Monday, January 14, 2013

Courting: Lets bring it back

I just recently read a New York Times article titled "The End of Courtship." The article discussed how single young people (and I include myself in that entire description) in today's society don't really go on real dates anymore. And it's a shame. The article was super relatable, interesting, and on point for the most part. I couldn't really argue with the facts the author gave, but I don't have to like them or stand to accept them. I think the real issue with the lack of people going on real dates these days is that guys are lazy and girls are accepting this. If men can get away with these things, they are going to continue to do them. Clearly I am no dating expert as I am a lonely 31-year-old single Manhattanite with no prospects on the horizon but I do know what I want and what I deserve and I will continue to stand my ground with that.

There were several points in the article that really seemed to jump out at me as something that I have noticed lately with guys and dating. While I don't date excessively, I can tell you this, when I meet a guy, he will make a plan with me, he will take me out, and he will pay. (Some people might disagree with the last one, but I am sticking to my guns on this one even though it is 2013.)  Most of my friends will agree with that too and from what I know have the same expectations as I do when it comes to a courtship.

Anyway, things have obviously changed in the dating game over the last few decades, but that doesn't mean courting someone should become obsolete. Below are my thoughts on some of the reasons on why this "trend" might be happening in response to different parts of the article...

Point 1: “Dating culture has evolved to a cycle of text messages, each one requiring the code-breaking skills of a cold war spy to interpret.” Fact. Can I tell you how many times I have tried to figure out the tone and meaning of a text sent to me? Or thought over and over what to text a guy I am interested in without sounding too forward or not interested? I will read them over and over and make sure I sound witty and amazing. Since texting is such an easy method to start a conversation with someone its usually the go-to method, but picking up the phone is something I really do appreciate if I like someone. I know people may say things over text they wouldn't say over the phone and feel more comfortable behind their key pad and I get that but you get to know a person better talking on the phone. It's way more personal, and its just more efficient. Plain and simple. I would appreciate a phone call over a text any day of the week, but I am also guilty of over-texting, usually with a fear of seeming too forward myself by picking up the phone. We need to get rid of that. Those my age are from a generation when we had to do that as kids and teens with our crushes, so lets man up and start doing it again.

Point 2: "Instead of dinner-and-a-movie, which seems as obsolete as a rotary phone, they rendezvous over phone texts, Facebook posts, instant messages and other “non-dates” that are leaving a generation confused about how to land a boyfriend or girlfriend."  This to me is not okay.

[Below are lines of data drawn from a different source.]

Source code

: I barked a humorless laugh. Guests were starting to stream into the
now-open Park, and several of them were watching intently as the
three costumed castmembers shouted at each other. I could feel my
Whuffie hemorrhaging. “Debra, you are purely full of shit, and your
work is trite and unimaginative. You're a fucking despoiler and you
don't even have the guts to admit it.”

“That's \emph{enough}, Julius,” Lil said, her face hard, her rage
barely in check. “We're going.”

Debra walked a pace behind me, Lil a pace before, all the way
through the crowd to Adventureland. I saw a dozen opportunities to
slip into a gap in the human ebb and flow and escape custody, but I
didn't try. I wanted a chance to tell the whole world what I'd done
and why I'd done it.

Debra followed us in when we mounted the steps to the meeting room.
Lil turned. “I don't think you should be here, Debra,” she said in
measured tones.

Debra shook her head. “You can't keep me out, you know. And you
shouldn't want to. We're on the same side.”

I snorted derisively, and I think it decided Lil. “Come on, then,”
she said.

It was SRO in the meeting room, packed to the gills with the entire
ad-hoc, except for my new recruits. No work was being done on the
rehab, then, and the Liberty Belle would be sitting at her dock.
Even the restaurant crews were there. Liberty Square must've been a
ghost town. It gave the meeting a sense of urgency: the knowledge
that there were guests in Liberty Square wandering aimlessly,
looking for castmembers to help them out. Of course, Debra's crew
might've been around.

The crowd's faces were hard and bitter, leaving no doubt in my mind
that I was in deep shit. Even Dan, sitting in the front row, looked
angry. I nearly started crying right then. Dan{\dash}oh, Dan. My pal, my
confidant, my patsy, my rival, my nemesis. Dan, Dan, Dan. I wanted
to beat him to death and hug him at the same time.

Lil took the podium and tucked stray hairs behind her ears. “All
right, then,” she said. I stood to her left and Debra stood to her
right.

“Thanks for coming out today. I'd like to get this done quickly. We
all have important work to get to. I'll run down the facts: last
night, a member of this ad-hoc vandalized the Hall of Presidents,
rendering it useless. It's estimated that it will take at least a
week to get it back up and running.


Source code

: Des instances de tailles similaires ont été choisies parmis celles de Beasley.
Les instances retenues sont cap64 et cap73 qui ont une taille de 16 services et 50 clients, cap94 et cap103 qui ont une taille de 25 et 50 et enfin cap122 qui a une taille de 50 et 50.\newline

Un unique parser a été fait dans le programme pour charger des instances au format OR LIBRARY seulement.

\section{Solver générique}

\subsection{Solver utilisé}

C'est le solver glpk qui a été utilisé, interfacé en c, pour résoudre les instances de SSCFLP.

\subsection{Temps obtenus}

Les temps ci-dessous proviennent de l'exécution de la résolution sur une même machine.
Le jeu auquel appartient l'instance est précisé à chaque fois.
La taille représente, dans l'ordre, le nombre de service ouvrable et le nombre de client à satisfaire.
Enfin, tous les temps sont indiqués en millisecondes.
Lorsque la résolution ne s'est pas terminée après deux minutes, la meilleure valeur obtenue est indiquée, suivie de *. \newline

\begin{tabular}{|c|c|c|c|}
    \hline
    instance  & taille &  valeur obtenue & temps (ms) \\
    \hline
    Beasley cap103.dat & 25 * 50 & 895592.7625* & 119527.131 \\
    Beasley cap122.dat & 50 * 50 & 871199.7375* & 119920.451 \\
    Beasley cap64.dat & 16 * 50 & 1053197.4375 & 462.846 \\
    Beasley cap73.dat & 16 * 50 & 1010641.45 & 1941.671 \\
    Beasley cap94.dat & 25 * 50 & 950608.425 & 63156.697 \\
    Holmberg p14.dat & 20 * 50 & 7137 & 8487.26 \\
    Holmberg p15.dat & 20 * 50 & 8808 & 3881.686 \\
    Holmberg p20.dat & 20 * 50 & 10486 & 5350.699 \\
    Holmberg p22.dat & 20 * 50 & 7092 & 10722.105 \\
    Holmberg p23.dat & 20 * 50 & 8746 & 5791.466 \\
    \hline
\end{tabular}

As a female, I insist on a real first date. I have been asked to do one of those "meet-ups" or "hang-outs" the first time with a guy and his buddies and I simply say no. I just don't think its right. Not for the first date. He should take me, and only me out for drinks or something. But it should be us and only us. And there should be a plan. A time and a location. The reason a guy can get away with these "hangs" is because many girls want to see the guy so badly already accept this offer as fear of not getting another. This becomes such an easy way out for the guy and he think its acceptable to do again and again. Ladies, stop doing this. Make him take you out. Make him buy you drinks (and maybe even dinner). Make him work for it a little. He should court you.

Point 3: "THERE’S another reason Web-enabled singles are rendering traditional dates obsolete. If the purpose of the first date was to learn about someone’s background, education, politics and cultural tastes, Google and Facebook have taken care of that....We’re all Ph. D.’s in Internet stalking these days." I am very guilty of this one. I constantly impress myself with my awesome Facebook-stalking skills.  When I first meet a guy I may be interested in, you better believe the first thing I do is look him up on Facebook and gather any and all information possible. Do I dare let him know I know any of this info when he does eventually tell me? Absolutely not! We still both pretend we don't know anything about each other and there is so much more to learn from someone that isn't on the internet. But I don't want to go in blind so a little bit of internet stalking never hurt anyone.

In a perfect world, I would meet a guy, he would call me, ask me on a real date and we would fall head over heels in love with each other. And I still believe this can happen to me. Even if it is naĆ­ve of me. If all us girls stand together and have high expectations on how to be treated early on, the guys will get the memo and courtships will start happening again. We know what we deserve and that's for him to pick up the phone and take us out on a real one-on-one date. So ladies, lets make this the norm again. Lets bring back courting.